— PROBLEM TO SOLVE —
From the records below, find each line with the string "remark" and copy it.

Stored data:
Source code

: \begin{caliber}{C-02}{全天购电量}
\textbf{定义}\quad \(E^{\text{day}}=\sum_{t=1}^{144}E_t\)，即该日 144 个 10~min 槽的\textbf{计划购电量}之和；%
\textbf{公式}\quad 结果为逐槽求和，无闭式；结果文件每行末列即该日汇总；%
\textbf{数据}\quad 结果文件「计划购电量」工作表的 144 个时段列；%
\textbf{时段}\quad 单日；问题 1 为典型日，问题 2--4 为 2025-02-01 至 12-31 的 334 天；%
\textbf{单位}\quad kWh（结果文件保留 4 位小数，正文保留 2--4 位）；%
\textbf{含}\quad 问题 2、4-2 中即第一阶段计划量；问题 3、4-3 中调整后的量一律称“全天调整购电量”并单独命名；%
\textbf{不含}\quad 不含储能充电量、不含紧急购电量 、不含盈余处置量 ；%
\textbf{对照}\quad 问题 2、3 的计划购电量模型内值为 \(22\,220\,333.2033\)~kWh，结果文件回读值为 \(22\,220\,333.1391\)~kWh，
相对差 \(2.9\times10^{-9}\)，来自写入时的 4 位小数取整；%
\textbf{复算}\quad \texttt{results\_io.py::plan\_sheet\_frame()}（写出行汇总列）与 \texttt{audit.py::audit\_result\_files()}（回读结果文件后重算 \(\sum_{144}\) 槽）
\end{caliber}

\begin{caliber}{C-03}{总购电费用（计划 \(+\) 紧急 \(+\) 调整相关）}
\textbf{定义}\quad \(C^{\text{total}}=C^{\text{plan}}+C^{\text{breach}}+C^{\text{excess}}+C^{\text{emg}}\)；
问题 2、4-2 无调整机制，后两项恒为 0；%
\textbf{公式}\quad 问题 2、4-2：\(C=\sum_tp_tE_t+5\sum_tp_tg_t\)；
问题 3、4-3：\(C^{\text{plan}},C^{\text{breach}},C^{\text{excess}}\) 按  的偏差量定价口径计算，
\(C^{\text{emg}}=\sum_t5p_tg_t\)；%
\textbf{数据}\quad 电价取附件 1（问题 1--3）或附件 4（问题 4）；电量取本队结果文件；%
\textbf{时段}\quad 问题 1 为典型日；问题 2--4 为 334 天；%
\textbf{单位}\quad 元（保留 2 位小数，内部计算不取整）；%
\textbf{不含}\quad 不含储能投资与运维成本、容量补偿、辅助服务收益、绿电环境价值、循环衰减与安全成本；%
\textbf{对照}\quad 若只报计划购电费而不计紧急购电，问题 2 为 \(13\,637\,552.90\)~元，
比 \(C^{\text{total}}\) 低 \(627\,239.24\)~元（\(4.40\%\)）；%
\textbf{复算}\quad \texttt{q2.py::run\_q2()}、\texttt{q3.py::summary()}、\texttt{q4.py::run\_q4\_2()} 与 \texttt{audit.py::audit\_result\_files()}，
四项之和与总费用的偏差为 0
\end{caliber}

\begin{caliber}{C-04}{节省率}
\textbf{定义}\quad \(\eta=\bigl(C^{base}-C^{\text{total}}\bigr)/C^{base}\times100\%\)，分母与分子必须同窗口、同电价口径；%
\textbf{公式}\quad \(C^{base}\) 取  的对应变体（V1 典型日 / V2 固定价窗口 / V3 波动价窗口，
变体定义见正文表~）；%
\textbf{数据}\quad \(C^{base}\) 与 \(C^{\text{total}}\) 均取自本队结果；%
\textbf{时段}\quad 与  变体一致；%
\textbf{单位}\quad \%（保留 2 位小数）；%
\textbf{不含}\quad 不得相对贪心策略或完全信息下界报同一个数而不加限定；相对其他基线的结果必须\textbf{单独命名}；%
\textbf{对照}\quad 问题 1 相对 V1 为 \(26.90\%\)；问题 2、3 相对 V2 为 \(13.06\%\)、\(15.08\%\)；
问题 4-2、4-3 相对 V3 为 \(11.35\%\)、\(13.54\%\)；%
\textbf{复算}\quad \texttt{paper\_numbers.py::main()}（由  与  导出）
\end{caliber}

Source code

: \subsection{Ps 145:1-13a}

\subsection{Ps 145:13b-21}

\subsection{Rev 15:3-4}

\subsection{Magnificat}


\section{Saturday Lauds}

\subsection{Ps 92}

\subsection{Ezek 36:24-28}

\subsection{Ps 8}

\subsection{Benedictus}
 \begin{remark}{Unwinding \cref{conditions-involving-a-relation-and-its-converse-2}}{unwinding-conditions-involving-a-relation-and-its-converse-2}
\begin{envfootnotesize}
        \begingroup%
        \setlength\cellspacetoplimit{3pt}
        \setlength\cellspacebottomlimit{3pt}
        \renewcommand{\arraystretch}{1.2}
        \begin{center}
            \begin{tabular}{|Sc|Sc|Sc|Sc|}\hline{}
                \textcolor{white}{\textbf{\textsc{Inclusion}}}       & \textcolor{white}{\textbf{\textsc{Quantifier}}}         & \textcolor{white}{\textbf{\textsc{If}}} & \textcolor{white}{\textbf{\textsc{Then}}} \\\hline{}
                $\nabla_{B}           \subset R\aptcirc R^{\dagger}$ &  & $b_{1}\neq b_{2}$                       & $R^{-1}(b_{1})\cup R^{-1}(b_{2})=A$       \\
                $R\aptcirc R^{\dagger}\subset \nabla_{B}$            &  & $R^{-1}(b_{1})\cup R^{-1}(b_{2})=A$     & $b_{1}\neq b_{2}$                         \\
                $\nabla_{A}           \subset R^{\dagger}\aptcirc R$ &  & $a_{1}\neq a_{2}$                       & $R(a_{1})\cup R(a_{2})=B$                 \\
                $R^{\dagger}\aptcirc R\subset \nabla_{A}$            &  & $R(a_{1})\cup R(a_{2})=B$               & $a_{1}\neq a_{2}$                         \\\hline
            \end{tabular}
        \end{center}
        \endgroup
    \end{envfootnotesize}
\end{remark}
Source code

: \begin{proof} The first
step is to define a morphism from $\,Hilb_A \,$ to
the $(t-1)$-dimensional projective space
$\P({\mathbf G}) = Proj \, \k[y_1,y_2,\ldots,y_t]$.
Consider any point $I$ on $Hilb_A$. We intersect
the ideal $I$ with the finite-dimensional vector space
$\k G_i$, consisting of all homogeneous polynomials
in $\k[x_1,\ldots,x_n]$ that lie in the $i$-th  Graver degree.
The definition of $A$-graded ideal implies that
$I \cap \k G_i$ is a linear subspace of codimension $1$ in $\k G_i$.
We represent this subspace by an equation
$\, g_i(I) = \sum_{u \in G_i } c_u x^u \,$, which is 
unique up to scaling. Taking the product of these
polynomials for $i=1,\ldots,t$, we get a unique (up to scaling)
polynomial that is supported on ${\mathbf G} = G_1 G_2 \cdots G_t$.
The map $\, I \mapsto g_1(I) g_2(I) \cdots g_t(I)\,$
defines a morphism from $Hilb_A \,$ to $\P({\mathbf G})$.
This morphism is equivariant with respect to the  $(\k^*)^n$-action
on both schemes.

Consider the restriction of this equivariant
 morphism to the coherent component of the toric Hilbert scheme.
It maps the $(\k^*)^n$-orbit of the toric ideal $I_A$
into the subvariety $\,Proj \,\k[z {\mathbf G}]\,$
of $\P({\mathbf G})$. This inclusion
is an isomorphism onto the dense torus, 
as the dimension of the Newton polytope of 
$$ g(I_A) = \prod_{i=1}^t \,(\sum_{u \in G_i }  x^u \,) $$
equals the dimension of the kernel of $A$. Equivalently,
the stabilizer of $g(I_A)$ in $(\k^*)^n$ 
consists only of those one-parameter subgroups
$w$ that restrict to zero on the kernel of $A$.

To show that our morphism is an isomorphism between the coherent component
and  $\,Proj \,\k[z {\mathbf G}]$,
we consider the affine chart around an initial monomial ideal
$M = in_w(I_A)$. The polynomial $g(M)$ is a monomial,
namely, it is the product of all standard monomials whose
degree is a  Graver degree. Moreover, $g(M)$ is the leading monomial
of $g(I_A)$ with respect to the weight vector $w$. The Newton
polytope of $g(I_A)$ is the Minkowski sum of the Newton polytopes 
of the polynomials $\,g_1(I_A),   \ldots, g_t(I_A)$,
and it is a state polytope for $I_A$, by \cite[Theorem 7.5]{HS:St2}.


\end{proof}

— ANSWER FOR THIS EXERCISE —
 \begin{remark}{Unwinding \cref{conditions-involving-a-relation-and-its-converse-2}}{unwinding-conditions-involving-a-relation-and-its-converse-2}
\end{remark}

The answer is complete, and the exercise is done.